§ **Problem to work on**: If a record holds a picture, drop the picture and repeat everything else word for word.

§ **Records provided**:
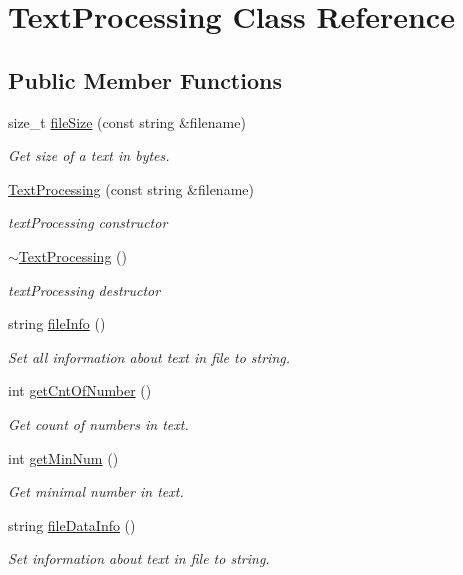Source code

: \hypertarget{class_text_processing}{}\section{Text\+Processing Class Reference}
\label{class_text_processing}
\subsection*{Public Member Functions}
\begin{DoxyCompactItemize}
\item 
size\+\_\+t \hyperlink{class_text_processing_ad1b7ad56f6db82cbb6bc4d62ae926f54}{file\+Size} (const string \&filename)
\begin{DoxyCompactList}\small\item\em Get size of a text in bytes. \end{DoxyCompactList}\item 
\hyperlink{class_text_processing_a399a994c517098464e6baf626b9eec41}{Text\+Processing} (const string \&filename)
\begin{DoxyCompactList}\small\item\em text\+Processing constructor \end{DoxyCompactList}\item 
\mbox{\label{class_text_processing_a7484e860917020dcb95da95ad74767ac}} 
\hyperlink{class_text_processing_a7484e860917020dcb95da95ad74767ac}{$\sim$\+Text\+Processing} ()
\begin{DoxyCompactList}\small\item\em text\+Processing destructor \end{DoxyCompactList}\item 
string \hyperlink{class_text_processing_a80fe1430413b1f5d7b5d36c9cb0ef826}{file\+Info} ()
\begin{DoxyCompactList}\small\item\em Set all information about text in file to string. \end{DoxyCompactList}\item 
int \hyperlink{class_text_processing_a75a0c64b848a3c262411b925d8402da5}{get\+Cnt\+Of\+Number} ()
\begin{DoxyCompactList}\small\item\em Get count of numbers in text. \end{DoxyCompactList}\item 
int \hyperlink{class_text_processing_a725bc350ff62e442e2c1116402bcf180}{get\+Min\+Num} ()
\begin{DoxyCompactList}\small\item\em Get minimal number in text. \end{DoxyCompactList}\item 
string \hyperlink{class_text_processing_a0d8e701ef911b7094b071a6505ed3b38}{file\+Data\+Info} ()
\begin{DoxyCompactList}\small\item\em Set information about text in file to string. \end{DoxyCompactList}\end{DoxyCompactItemize}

§ **Reply to the task**:
Source code

: \hypertarget{class_text_processing}{}\section{Text\+Processing Class Reference}
\label{class_text_processing}
\subsection*{Public Member Functions}
\begin{DoxyCompactItemize}
\item 
size\+\_\+t \hyperlink{class_text_processing_ad1b7ad56f6db82cbb6bc4d62ae926f54}{file\+Size} (const string \&filename)
\begin{DoxyCompactList}\small\item\em Get size of a text in bytes. \end{DoxyCompactList}\item 
\hyperlink{class_text_processing_a399a994c517098464e6baf626b9eec41}{Text\+Processing} (const string \&filename)
\begin{DoxyCompactList}\small\item\em text\+Processing constructor \end{DoxyCompactList}\item 
\mbox{\label{class_text_processing_a7484e860917020dcb95da95ad74767ac}} 
\hyperlink{class_text_processing_a7484e860917020dcb95da95ad74767ac}{$\sim$\+Text\+Processing} ()
\begin{DoxyCompactList}\small\item\em text\+Processing destructor \end{DoxyCompactList}\item 
string \hyperlink{class_text_processing_a80fe1430413b1f5d7b5d36c9cb0ef826}{file\+Info} ()
\begin{DoxyCompactList}\small\item\em Set all information about text in file to string. \end{DoxyCompactList}\item 
int \hyperlink{class_text_processing_a75a0c64b848a3c262411b925d8402da5}{get\+Cnt\+Of\+Number} ()
\begin{DoxyCompactList}\small\item\em Get count of numbers in text. \end{DoxyCompactList}\item 
int \hyperlink{class_text_processing_a725bc350ff62e442e2c1116402bcf180}{get\+Min\+Num} ()
\begin{DoxyCompactList}\small\item\em Get minimal number in text. \end{DoxyCompactList}\item 
string \hyperlink{class_text_processing_a0d8e701ef911b7094b071a6505ed3b38}{file\+Data\+Info} ()
\begin{DoxyCompactList}\small\item\em Set information about text in file to string. \end{DoxyCompactList}\end{DoxyCompactItemize}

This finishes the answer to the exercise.